Rocket Software has been selling the Data Intelligence suite since it obtained it with the acquisition of ASG Technologies in 2021. The software previously was aimed at enabling highly skilled data engineers to tackle data quality problems, predominantly in highly regulated industries like financial services, often with a lot of mainframes.
This month, the company rolled out a major refresh of Data Intelligence designed to put actionable data lineage information in the hands of a much larger pool of business users. A big component of that work was creating a new graphical interface, called Data Intelligence Explorer, that depicts the organization’s data in a map-like manner.
The product functions a bit like Google Maps but for data lineage instead of the physical world, says Chris Wey, who is president of Rocket’s Data Modernization practice.

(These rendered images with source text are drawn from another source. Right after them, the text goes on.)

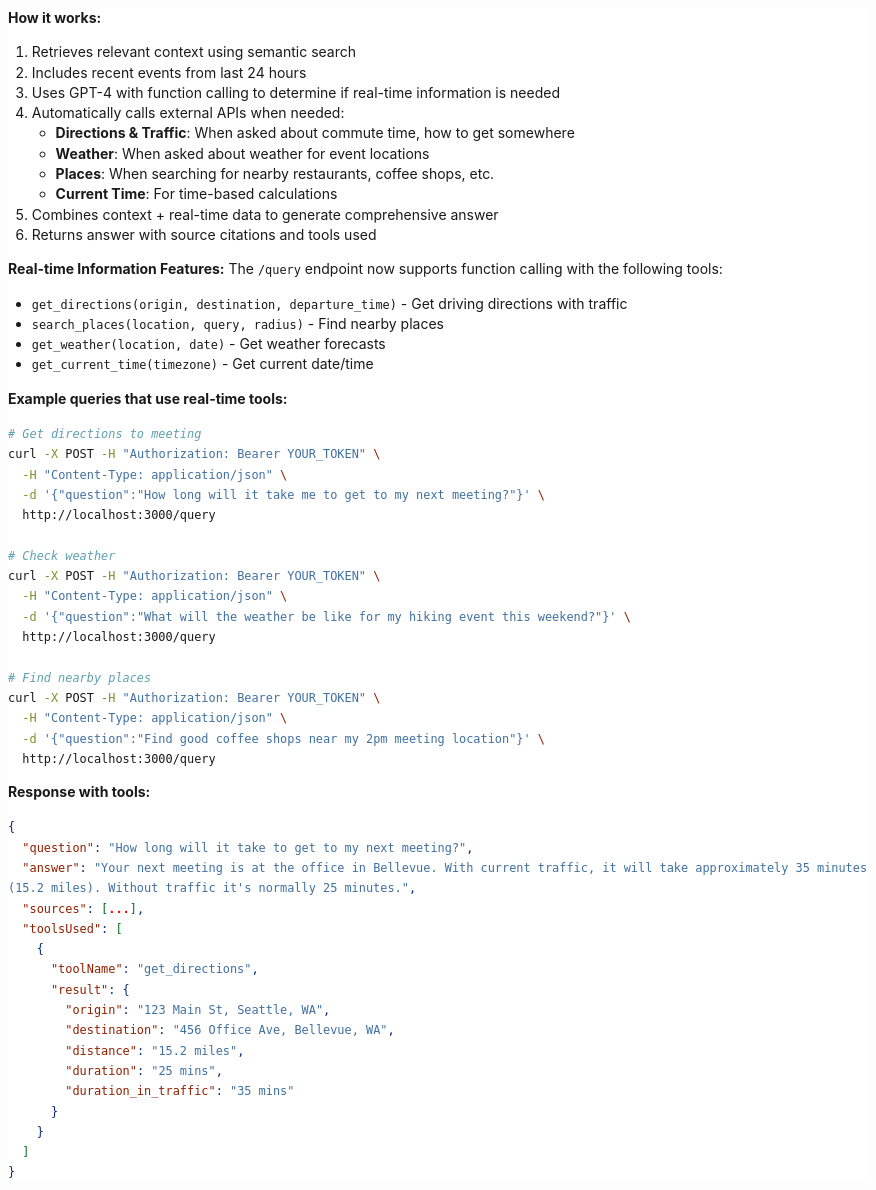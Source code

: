 **How it works:**
1. Retrieves relevant context using semantic search
2. Includes recent events from last 24 hours
3. Uses GPT-4 with function calling to determine if real-time information is needed
4. Automatically calls external APIs when needed:
   - **Directions & Traffic**: When asked about commute time, how to get somewhere
   - **Weather**: When asked about weather for event locations
   - **Places**: When searching for nearby restaurants, coffee shops, etc.
   - **Current Time**: For time-based calculations
5. Combines context + real-time data to generate comprehensive answer
6. Returns answer with source citations and tools used

**Real-time Information Features:**
The `/query` endpoint now supports function calling with the following tools:

- `get_directions(origin, destination, departure_time)` - Get driving directions with traffic
- `search_places(location, query, radius)` - Find nearby places
- `get_weather(location, date)` - Get weather forecasts
- `get_current_time(timezone)` - Get current date/time

**Example queries that use real-time tools:**
```bash
# Get directions to meeting
curl -X POST -H "Authorization: Bearer YOUR_TOKEN" \
  -H "Content-Type: application/json" \
  -d '{"question":"How long will it take me to get to my next meeting?"}' \
  http://localhost:3000/query

# Check weather
curl -X POST -H "Authorization: Bearer YOUR_TOKEN" \
  -H "Content-Type: application/json" \
  -d '{"question":"What will the weather be like for my hiking event this weekend?"}' \
  http://localhost:3000/query

# Find nearby places
curl -X POST -H "Authorization: Bearer YOUR_TOKEN" \
  -H "Content-Type: application/json" \
  -d '{"question":"Find good coffee shops near my 2pm meeting location"}' \
  http://localhost:3000/query
```

**Response with tools:**
```json
{
  "question": "How long will it take to get to my next meeting?",
  "answer": "Your next meeting is at the office in Bellevue. With current traffic, it will take approximately 35 minutes (15.2 miles). Without traffic it's normally 25 minutes.",
  "sources": [...],
  "toolsUsed": [
    {
      "toolName": "get_directions",
      "result": {
        "origin": "123 Main St, Seattle, WA",
        "destination": "456 Office Ave, Bellevue, WA",
        "distance": "15.2 miles",
        "duration": "25 mins",
        "duration_in_traffic": "35 mins"
      }
    }
  ]
}
```
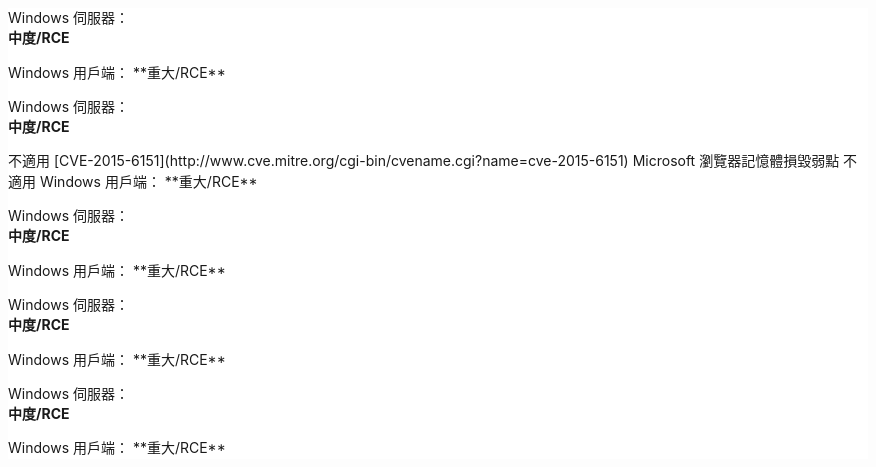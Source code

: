Windows 伺服器：  
**中度/RCE**

</td>
<td style="border:1px solid black;">
Windows 用戶端：  
**重大/RCE**  
  
Windows 伺服器：  
**中度/RCE**

</td>
<td style="border:1px solid black;">
不適用

</td>
</tr>
<tr>
<td style="border:1px solid black;">
[CVE-2015-6151](http://www.cve.mitre.org/cgi-bin/cvename.cgi?name=cve-2015-6151)

</td>
<td style="border:1px solid black;">
Microsoft 瀏覽器記憶體損毀弱點

</td>
<td style="border:1px solid black;">
不適用

</td>
<td style="border:1px solid black;">
Windows 用戶端：  
**重大/RCE**  
  
Windows 伺服器：  
**中度/RCE**

</td>
<td style="border:1px solid black;">
Windows 用戶端：  
**重大/RCE**  
  
Windows 伺服器：  
**中度/RCE**

</td>
<td style="border:1px solid black;">
Windows 用戶端：  
**重大/RCE**  
  
Windows 伺服器：  
**中度/RCE**

</td>
<td style="border:1px solid black;">
Windows 用戶端：  
**重大/RCE**  
  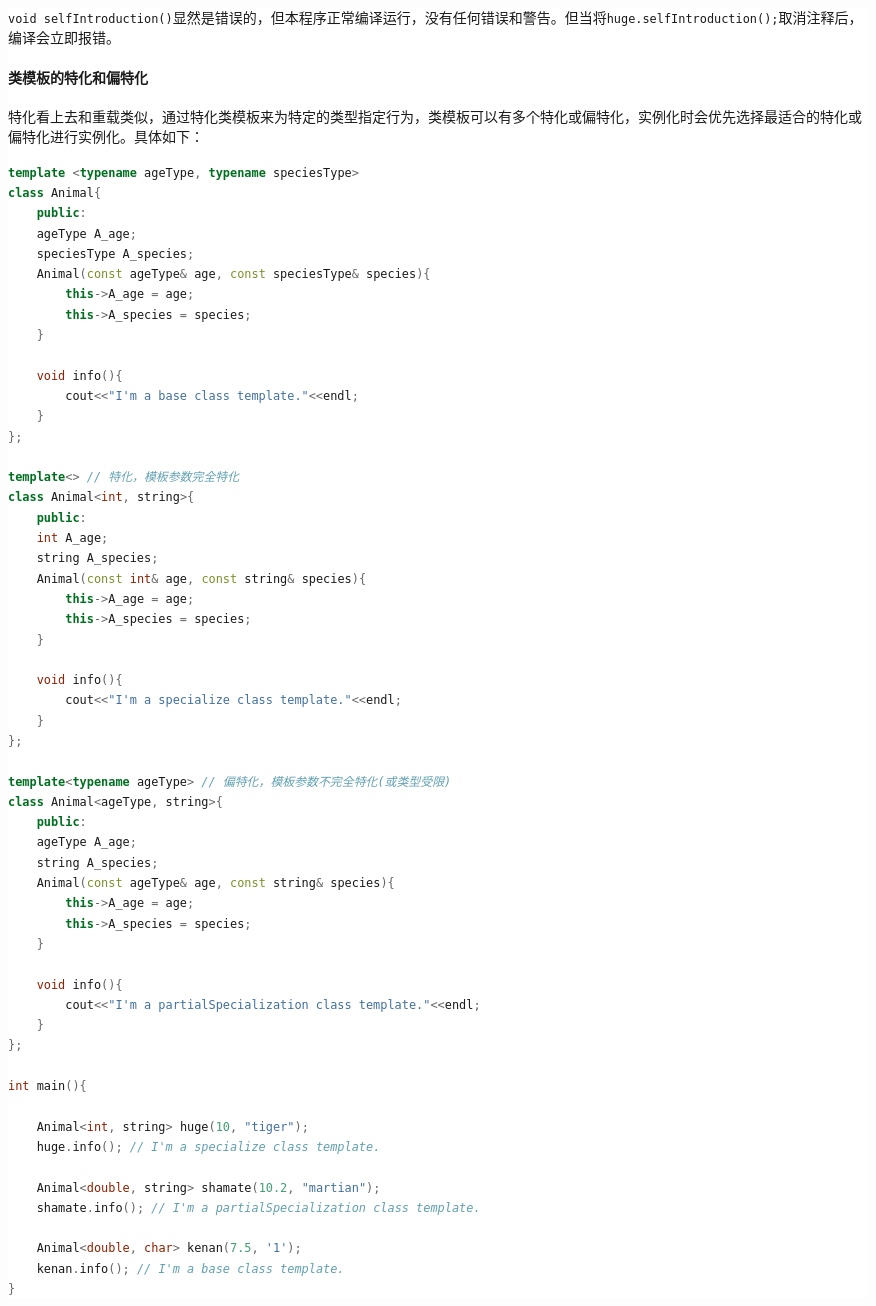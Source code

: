 `void selfIntroduction()`显然是错误的，但本程序正常编译运行，没有任何错误和警告。但当将`huge.selfIntroduction();`取消注释后，编译会立即报错。

<a id="classTemplate"></a>

#### 类模板的特化和偏特化

特化看上去和重载类似，通过特化类模板来为特定的类型指定行为，类模板可以有多个特化或偏特化，实例化时会优先选择最适合的特化或偏特化进行实例化。具体如下：

```c++
template <typename ageType, typename speciesType>
class Animal{
    public:
    ageType A_age;
    speciesType A_species;
    Animal(const ageType& age, const speciesType& species){
        this->A_age = age;
        this->A_species = species; 
    }

    void info(){
        cout<<"I'm a base class template."<<endl;
    }
};

template<> // 特化，模板参数完全特化
class Animal<int, string>{
    public:
    int A_age;
    string A_species;
    Animal(const int& age, const string& species){
        this->A_age = age;
        this->A_species = species; 
    }

    void info(){
        cout<<"I'm a specialize class template."<<endl;
    }
};

template<typename ageType> // 偏特化，模板参数不完全特化(或类型受限)
class Animal<ageType, string>{
    public:
    ageType A_age;
    string A_species;
    Animal(const ageType& age, const string& species){
        this->A_age = age;
        this->A_species = species; 
    }

    void info(){
        cout<<"I'm a partialSpecialization class template."<<endl;
    }
};

int main(){

    Animal<int, string> huge(10, "tiger");
    huge.info(); // I'm a specialize class template.

    Animal<double, string> shamate(10.2, "martian");
    shamate.info(); // I'm a partialSpecialization class template.

    Animal<double, char> kenan(7.5, '1');
    kenan.info(); // I'm a base class template.
}
```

“Google Maps is a really intuitive way to zoom in and zoom out in a very user-friendly way,” he tells Datanami. “So if you zoom all the way into an intersection, for example on Google Maps, you can see the crosswalk, you can see the traffic lights, you can see what’s happening at that intersection. But as you zoom out, you get this abstraction and the details go away, but you can see the total picture.”

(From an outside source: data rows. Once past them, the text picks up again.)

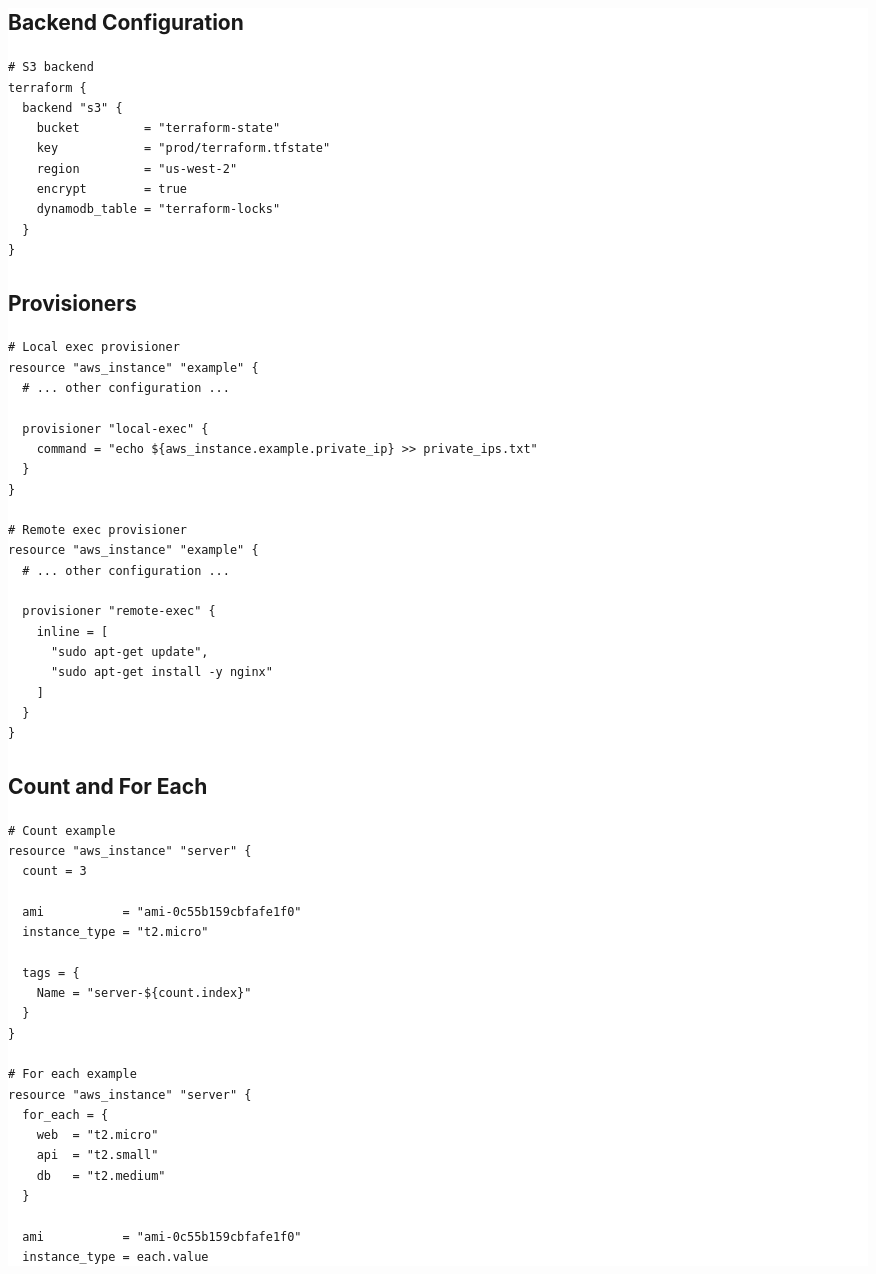 ## Backend Configuration
```hcl
# S3 backend
terraform {
  backend "s3" {
    bucket         = "terraform-state"
    key            = "prod/terraform.tfstate"
    region         = "us-west-2"
    encrypt        = true
    dynamodb_table = "terraform-locks"
  }
}
```

## Provisioners
```hcl
# Local exec provisioner
resource "aws_instance" "example" {
  # ... other configuration ...

  provisioner "local-exec" {
    command = "echo ${aws_instance.example.private_ip} >> private_ips.txt"
  }
}

# Remote exec provisioner
resource "aws_instance" "example" {
  # ... other configuration ...

  provisioner "remote-exec" {
    inline = [
      "sudo apt-get update",
      "sudo apt-get install -y nginx"
    ]
  }
}
```

## Count and For Each
```hcl
# Count example
resource "aws_instance" "server" {
  count = 3
  
  ami           = "ami-0c55b159cbfafe1f0"
  instance_type = "t2.micro"
  
  tags = {
    Name = "server-${count.index}"
  }
}

# For each example
resource "aws_instance" "server" {
  for_each = {
    web  = "t2.micro"
    api  = "t2.small"
    db   = "t2.medium"
  }
  
  ami           = "ami-0c55b159cbfafe1f0"
  instance_type = each.value
```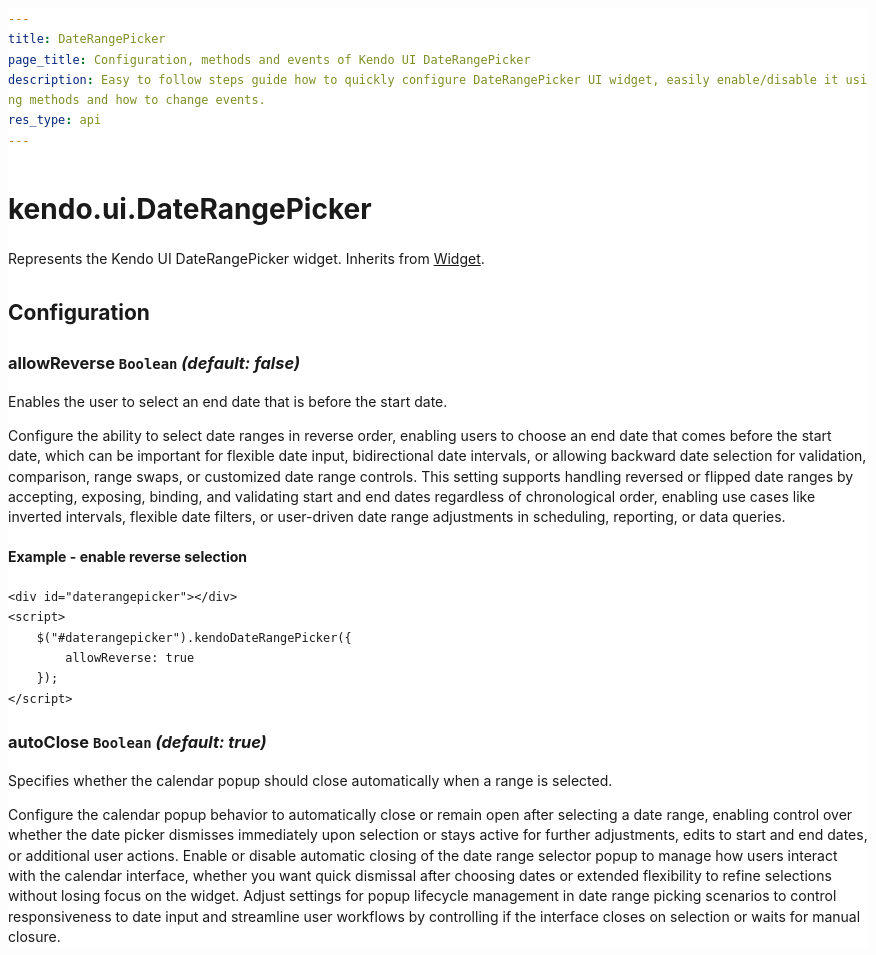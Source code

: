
 ```yaml
---
title: DateRangePicker
page_title: Configuration, methods and events of Kendo UI DateRangePicker
description: Easy to follow steps guide how to quickly configure DateRangePicker UI widget, easily enable/disable it using methods and how to change events.
res_type: api
---
```


# kendo.ui.DateRangePicker

Represents the Kendo UI DateRangePicker widget. Inherits from [Widget](/api/javascript/ui/widget).

## Configuration

### allowReverse `Boolean` *(default: false)*

Enables the user to select an end date that is before the start date.


<div class="meta-api-description">
Configure the ability to select date ranges in reverse order, enabling users to choose an end date that comes before the start date, which can be important for flexible date input, bidirectional date intervals, or allowing backward date selection for validation, comparison, range swaps, or customized date range controls. This setting supports handling reversed or flipped date ranges by accepting, exposing, binding, and validating start and end dates regardless of chronological order, enabling use cases like inverted intervals, flexible date filters, or user-driven date range adjustments in scheduling, reporting, or data queries.
</div>

#### Example - enable reverse selection

    <div id="daterangepicker"></div>
    <script>
        $("#daterangepicker").kendoDateRangePicker({
            allowReverse: true
        });
    </script>

### autoClose `Boolean` *(default: true)*

Specifies whether the calendar popup should close automatically when a range is selected.


<div class="meta-api-description">
Configure the calendar popup behavior to automatically close or remain open after selecting a date range, enabling control over whether the date picker dismisses immediately upon selection or stays active for further adjustments, edits to start and end dates, or additional user actions. Enable or disable automatic closing of the date range selector popup to manage how users interact with the calendar interface, whether you want quick dismissal after choosing dates or extended flexibility to refine selections without losing focus on the widget. Adjust settings for popup lifecycle management in date range picking scenarios to control responsiveness to date input and streamline user workflows by controlling if the interface closes on selection or waits for manual closure.
</div>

As the user zooms into a data entity in Data Intelligence Explorer, they’re able to see the actual database records that are the source, as well as any data transformation routines that may be modifying the data before it ends up in a BI report or dashboard, Wey says.

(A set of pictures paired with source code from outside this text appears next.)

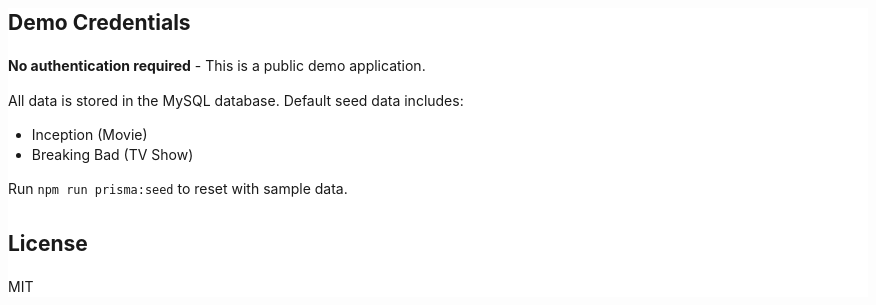## Demo Credentials

**No authentication required** - This is a public demo application.

All data is stored in the MySQL database. Default seed data includes:
- Inception (Movie)
- Breaking Bad (TV Show)

Run `npm run prisma:seed` to reset with sample data.

## License

MIT
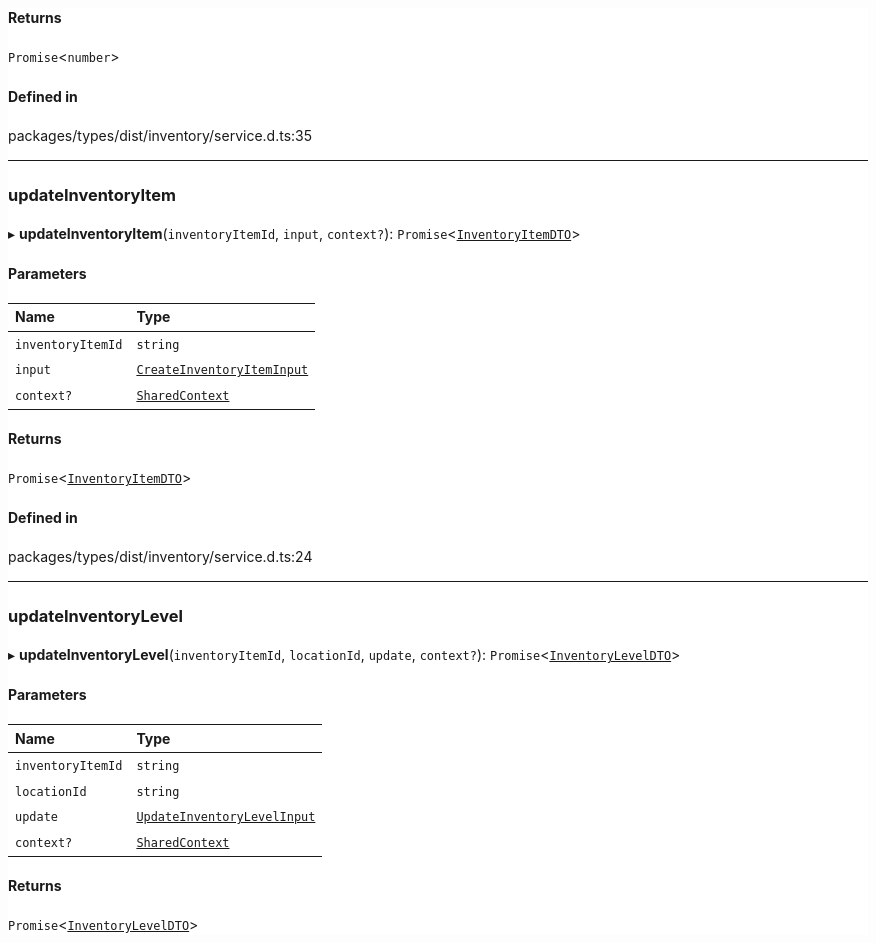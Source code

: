 #### Returns

`Promise`<`number`\>

#### Defined in

packages/types/dist/inventory/service.d.ts:35

___

### updateInventoryItem

▸ **updateInventoryItem**(`inventoryItemId`, `input`, `context?`): `Promise`<[`InventoryItemDTO`](../modules/internal-8.md#inventoryitemdto)\>

#### Parameters

| Name | Type |
| :------ | :------ |
| `inventoryItemId` | `string` |
| `input` | [`CreateInventoryItemInput`](../modules/internal-8.md#createinventoryiteminput) |
| `context?` | [`SharedContext`](../modules/internal-8.md#sharedcontext) |

#### Returns

`Promise`<[`InventoryItemDTO`](../modules/internal-8.md#inventoryitemdto)\>

#### Defined in

packages/types/dist/inventory/service.d.ts:24

___

### updateInventoryLevel

▸ **updateInventoryLevel**(`inventoryItemId`, `locationId`, `update`, `context?`): `Promise`<[`InventoryLevelDTO`](../modules/internal-8.md#inventoryleveldto)\>

#### Parameters

| Name | Type |
| :------ | :------ |
| `inventoryItemId` | `string` |
| `locationId` | `string` |
| `update` | [`UpdateInventoryLevelInput`](../modules/internal-8.md#updateinventorylevelinput) |
| `context?` | [`SharedContext`](../modules/internal-8.md#sharedcontext) |

#### Returns

`Promise`<[`InventoryLevelDTO`](../modules/internal-8.md#inventoryleveldto)\>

The new Data Intelligence Explorer provides a “choose your own adventure” for tracking data quality problems, Rocket Software says
“If there’s an ETL attached to that, what is the transformation? Are you adding three leading zeros to this number? Are you appending this ZIP Code with country code or whatever the case may be?” Wey says. “When you zoom out, you can now see your entire enterprise, all of the systems, from start to finish, and you can see different abstractions. You can see the sensitive data. You can zoom into other parts of your organization. And so that’s the simplicity that we’re bringing, this idea of lineage diagrams, which we think is going to be really powerful for business users.”
The GUI provides a “choose your own adventure” approach that will allow regular business users to begin tracking down data quality issues, Rocket says in a YouTube video on the new product. It’s a big improvement on the existing Data Intelligence product, which offered a GUI that wasn’t very easy to use, Wey says.
“You needed to be an expert,” he says. “You really need to understand the details of what was happening. And the way to zoom in and zoom out wasn’t just with the click of a mouse or a plus and minus button. There were specific functions to do everything you needed to do in the old product. So it was just not as user-friendly.”
That difficulty limited the old product to more technical users, such as data engineers or BI experts. With the new product, any user with a question about the source of a particular piece of information in their Tableau report or Looker dashboard will have a way to begin understanding where it came from. They’ll be able to start understanding what happened to that data while it was traveling from the transaction system, through the ETL tool, into data warehouse, and ultimately their BI tool or dashboard.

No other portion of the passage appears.